Keep Your Mouth Shut

Keep Your Mouth Shut 2017-02-08T22:08:10-07:00

Warning: Rant ahead.

Dan Bongino, a former Secret Service agent, is now running for Congress.

I have no problem with that. But he’s evidently written a book about and is now going around discussing the people he guarded while he was in the Secret Service, including both Presidents Bush and Obama.

I have a bit of advice for Mr Bongino, as well as other Secret Service agents: Keep your mouth shut.

The same goes for priests, nuns, counselors, therapists, doctors and politicians.

These are privileged positions which give those of us who hold them access to the deepest secrets of people’s lives. If you can’t keep your mouth shut about the deeply personal things that people share with you, then you shouldn’t be in a position of such trust.

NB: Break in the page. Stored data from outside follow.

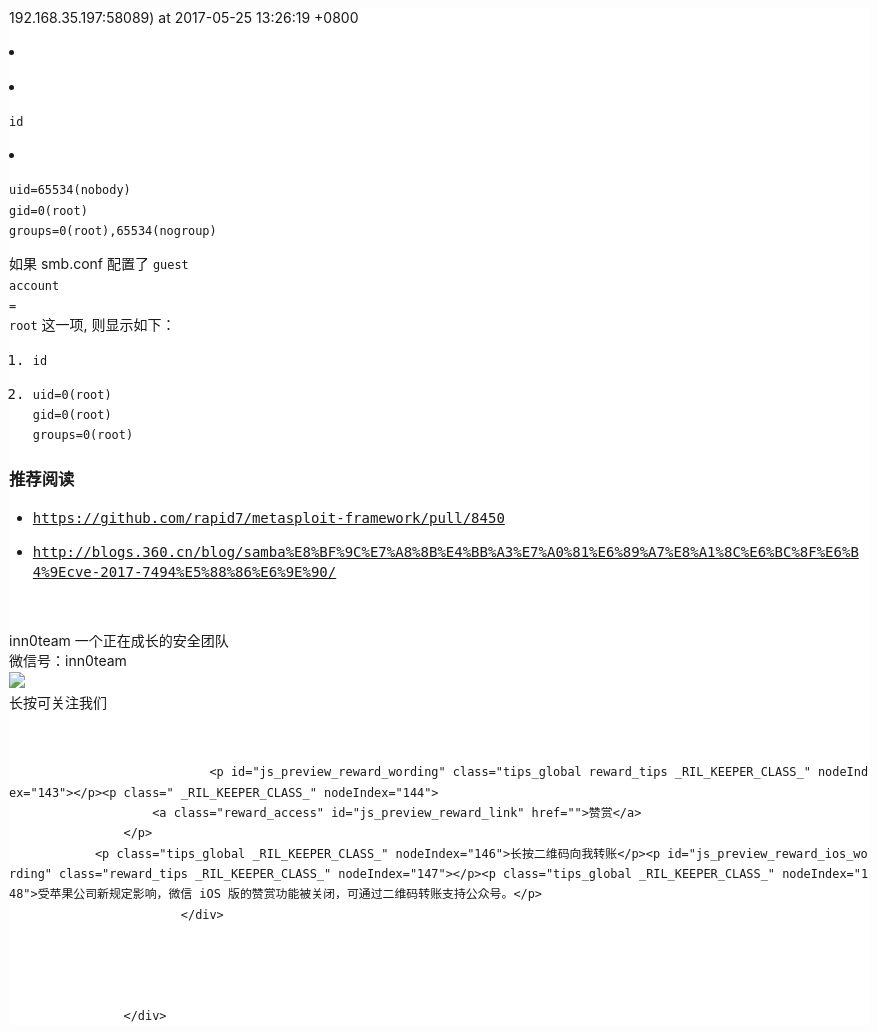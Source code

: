 </span><span class="lit">192.168</span><span class="pun">.</span><span class="lit">35.197</span><span class="pun">:</span><span class="lit">58089</span><span class="pun">)</span><span class="pln"> at </span><span class="lit">2017</span><span class="pun">-</span><span class="lit">05</span><span class="pun">-</span><span class="lit">25</span><span class="pln"> </span><span class="lit">13</span><span class="pun">:</span><span class="lit">26</span><span class="pun">:</span><span class="lit">19</span><span class="pln"> </span><span class="pun">+</span><span class="lit">0800</span></code></p></li><li nodeIndex="119"><p class=" _RIL_KEEPER_CLASS_" nodeIndex="120"><code></code></p></li><li nodeIndex="121"><p class=" _RIL_KEEPER_CLASS_" nodeIndex="122"><code><span class="pln">id</span></code></p></li><li nodeIndex="123"><p class=" _RIL_KEEPER_CLASS_" nodeIndex="124"><code><span class="pln">uid</span><span class="pun">=</span><span class="lit">65534</span><span class="pun">(</span><span class="pln">nobody</span><span class="pun">)</span><span class="pln"> gid</span><span class="pun">=</span><span class="lit">0</span><span class="pun">(</span><span class="pln">root</span><span class="pun">)</span><span class="pln"> groups</span><span class="pun">=</span><span class="lit">0</span><span class="pun">(</span><span class="pln">root</span><span class="pun">),</span><span class="lit">65534</span><span class="pun">(</span><span class="pln">nogroup</span><span class="pun">)</span></code></p></li></ol></pre><p class=" _RIL_KEEPER_CLASS_" nodeIndex="125">如果 smb.conf 配置了 <code class="prettyprint code-in-text prettyprinted" nodeIndex="177"><span class="pln" nodeIndex="178">guest account </span><span class="pun" nodeIndex="179">=</span><span class="pln" nodeIndex="180"> root</span></code> 这一项, 则显示如下：</p><pre class="prettyprint linenums prettyprinted" nodeIndex="126"><ol class="linenums list-paddingleft-2 _RIL_KEEPER_CLASS_" nodeIndex="128"><li nodeIndex="127"><p class=" _RIL_KEEPER_CLASS_" nodeIndex="129"><code><span class="pln">id</span></code></p></li><li nodeIndex="130"><p class=" _RIL_KEEPER_CLASS_" nodeIndex="131"><code><span class="pln">uid</span><span class="pun">=</span><span class="lit">0</span><span class="pun">(</span><span class="pln">root</span><span class="pun">)</span><span class="pln"> gid</span><span class="pun">=</span><span class="lit">0</span><span class="pun">(</span><span class="pln">root</span><span class="pun">)</span><span class="pln"> groups</span><span class="pun">=</span><span class="lit">0</span><span class="pun">(</span><span class="pln">root</span><span class="pun">)</span></code></p></li></ol></pre><h3 nodeIndex="132">推荐阅读</h3><ul class=" list-paddingleft-2 _RIL_KEEPER_CLASS_" nodeIndex="134"><li nodeIndex="133"><pre nodeIndex="135">https://github.com/rapid7/metasploit-framework/pull/8450</pre></li><li nodeIndex="136"><pre nodeIndex="137">http://blogs.360.cn/blog/samba%E8%BF%9C%E7%A8%8B%E4%BB%A3%E7%A0%81%E6%89%A7%E8%A1%8C%E6%BC%8F%E6%B4%9Ecve-2017-7494%E5%88%86%E6%9E%90/</pre></li></ul><section nodeIndex="181"><section class="Powered-by-XIUMI V5" nodeIndex="182"><section class="" nodeIndex="139"><p class=" _RIL_KEEPER_CLASS_" nodeIndex="138"><br nodeIndex="183"></p><section class="" nodeIndex="184"><section class="Powered-by-XIUMI V5" nodeIndex="185"><section class="" nodeIndex="186"><section class="" nodeIndex="187"><section nodeIndex="188">inn0team  一个正在成长的安全团队</section></section></section></section><section class="Powered-by-XIUMI V5" nodeIndex="189"><section class="" nodeIndex="190"><section class="" nodeIndex="191"></section></section></section><section class="Powered-by-XIUMI V5" nodeIndex="192"><section class="" nodeIndex="193"><section class="" nodeIndex="194"><section nodeIndex="195">微信号：inn0team</section></section></section></section><section class="Powered-by-XIUMI V5" nodeIndex="196"><section class="" nodeIndex="197"><div id="RIL_IMG_2" class="RIL_IMG"><img src="/media/posts_images/2017-05-25-1758171199/2"/></div></section></section><section class="Powered-by-XIUMI V5" nodeIndex="198"><section class="" nodeIndex="199"><section class="" nodeIndex="200"><section nodeIndex="201">长按可关注我们</section></section></section></section></section></section></section></section><p class=" _RIL_KEEPER_CLASS_" nodeIndex="140"><br nodeIndex="202"></p>
                </div>
                <div class="ct_mpda_wrp" id="js_sponsor_ad_area" nodeIndex="141"></div>

                
                                <p id="js_preview_reward_wording" class="tips_global reward_tips _RIL_KEEPER_CLASS_" nodeIndex="143"></p><p class=" _RIL_KEEPER_CLASS_" nodeIndex="144">
                        <a class="reward_access" id="js_preview_reward_link" href="">赞赏</a>
                    </p>
                <p class="tips_global _RIL_KEEPER_CLASS_" nodeIndex="146">长按二维码向我转账</p><p id="js_preview_reward_ios_wording" class="reward_tips _RIL_KEEPER_CLASS_" nodeIndex="147"></p><p class="tips_global _RIL_KEEPER_CLASS_" nodeIndex="148">受苹果公司新规定影响，微信 iOS 版的赞赏功能被关闭，可通过二维码转账支持公众号。</p>
                            </div>
                        
                        


                    </div>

What that means is don’t talk about the things your parishioners, patients, constituents, or the people you guard share with you. Don’t gripe about it, don’t gossip about it, don’t make fun of it, don’t talk about it or allude to it, or discuss it, even without using their names. Ever. To anyone. Period.

I don’t know anything about Mr Bongino’s politics, but if the story I read in which he discussed two presidents he protected are true, I know all I need to know about his character. If he can’t keep his mouth shut, he shouldn’t have been in the Secret Service, and he doesn’t belong in public office.